Site-Dependent Tension Properties of Inertia Friction-Welded Joints Made From Dissimilar Ni-based Superalloys

Abstract

Microstructure, tensile properties, and fracture behavior of the inertia friction weld joints of dissimilar superalloys, cast Mar-M247 and wrought LSHR, were studied to assess the weld quality. Tensile tests were conducted at 23 and 704 °C on the samples containing different areas of the weld interface of the same welded material. The stress-strain curves were registered at different axial distances from the weld interface. In all tested samples, plastic deformation was localized on Mar-M247 side, outside the heat-affected zone (HAZ), and the resistance to plastic deformation of Mar-M247 increased with a decrease in the distance from the weld interface inside HAZ. Only elastic deformation occurred on the LSHR side.

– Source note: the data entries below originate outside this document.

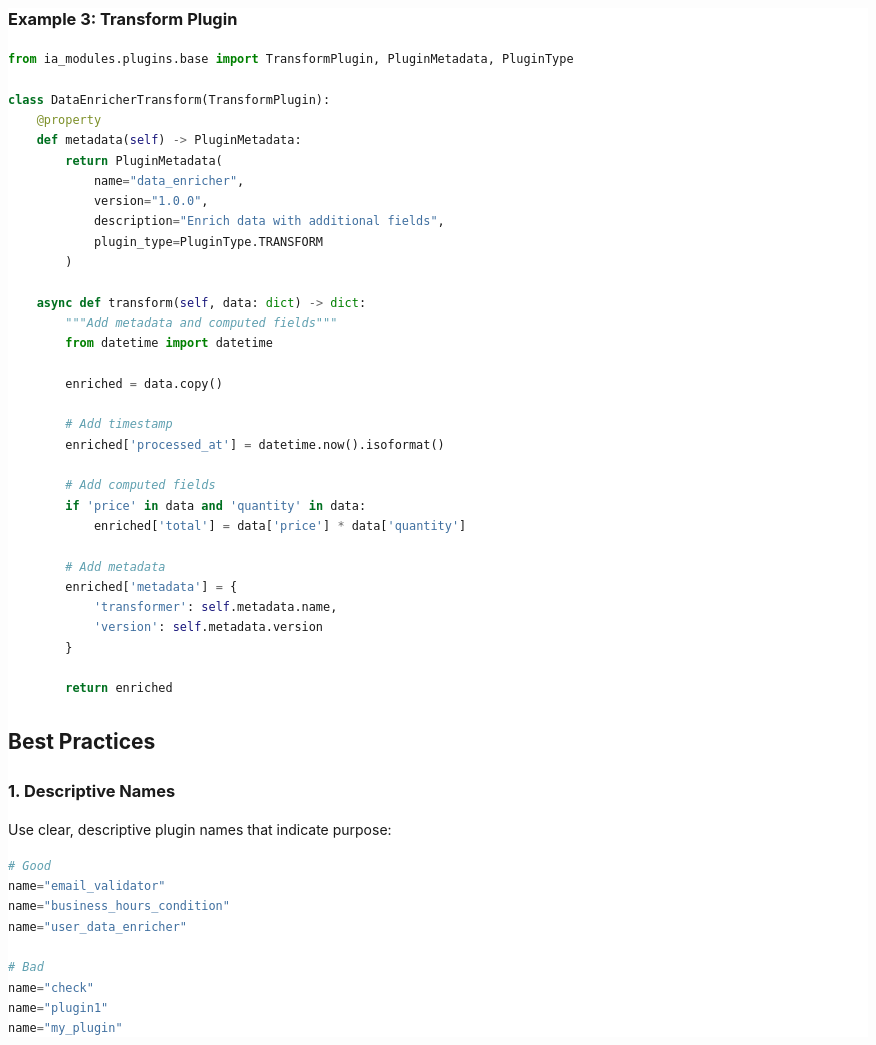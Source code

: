 ### Example 3: Transform Plugin

```python
from ia_modules.plugins.base import TransformPlugin, PluginMetadata, PluginType

class DataEnricherTransform(TransformPlugin):
    @property
    def metadata(self) -> PluginMetadata:
        return PluginMetadata(
            name="data_enricher",
            version="1.0.0",
            description="Enrich data with additional fields",
            plugin_type=PluginType.TRANSFORM
        )

    async def transform(self, data: dict) -> dict:
        """Add metadata and computed fields"""
        from datetime import datetime

        enriched = data.copy()

        # Add timestamp
        enriched['processed_at'] = datetime.now().isoformat()

        # Add computed fields
        if 'price' in data and 'quantity' in data:
            enriched['total'] = data['price'] * data['quantity']

        # Add metadata
        enriched['metadata'] = {
            'transformer': self.metadata.name,
            'version': self.metadata.version
        }

        return enriched
```

## Best Practices

### 1. Descriptive Names

Use clear, descriptive plugin names that indicate purpose:

```python
# Good
name="email_validator"
name="business_hours_condition"
name="user_data_enricher"

# Bad
name="check"
name="plugin1"
name="my_plugin"
```
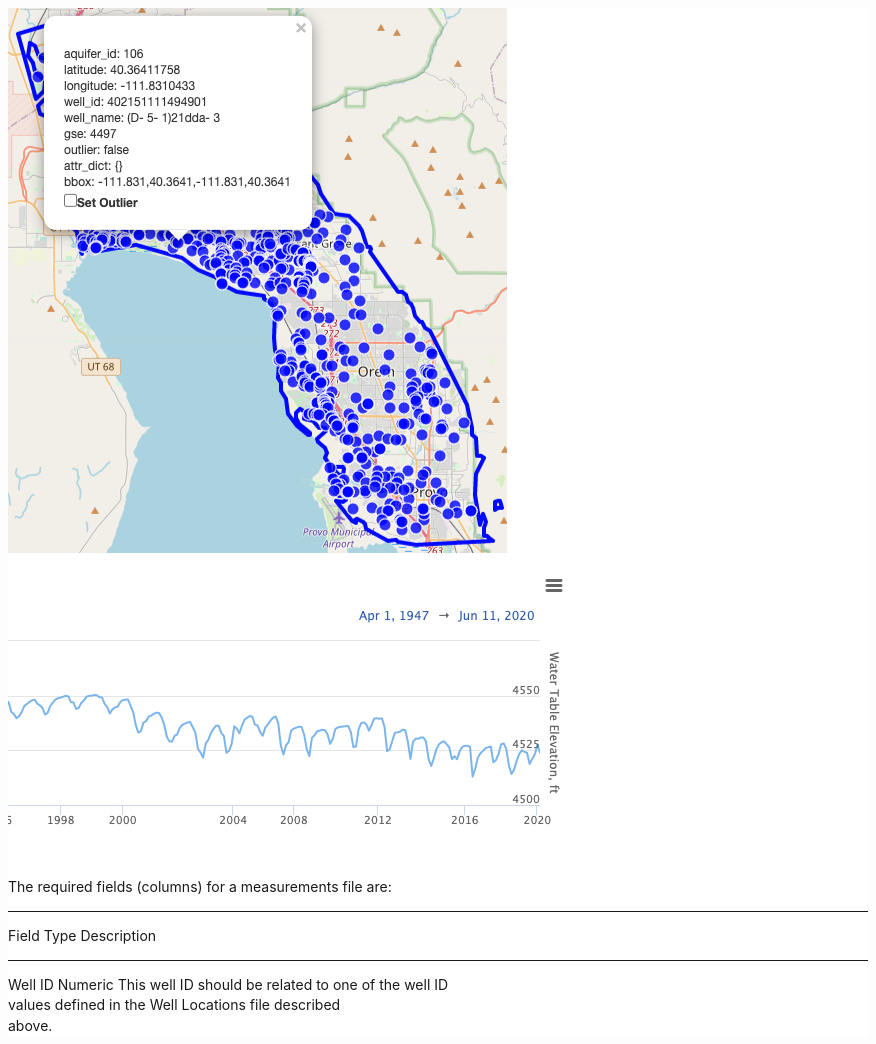 ![image](images_dataprep/well_time_series.png)

![image](images_dataprep/well_chart.png)

The required fields (columns) for a measurements file are:

  ------------------------------------------------------------------------------------
  Field            Type      Description                                            
  ---------------- --------- ------------------------------------------------------ --
  Well ID          Numeric   This well ID should be related to one of the well ID   
                             values defined in the Well Locations file described    
                             above.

Fracture occurred on the Mar-M247 side, outside HAZ, or at the weld interface. In the latter case, welding defects in the form of clusters of nanometer-sized oxide and carbide particles were observed at the fracture surfaces. These results revealed that the IFW process is capable of producing the weld joints between Mar-M247 and LSHR with the fracture strength higher than that of Mar-M247. However, optimization of the IFW processing parameters is required to minimize clustering of oxide/carbide particles at the weld interface in this alloy pair.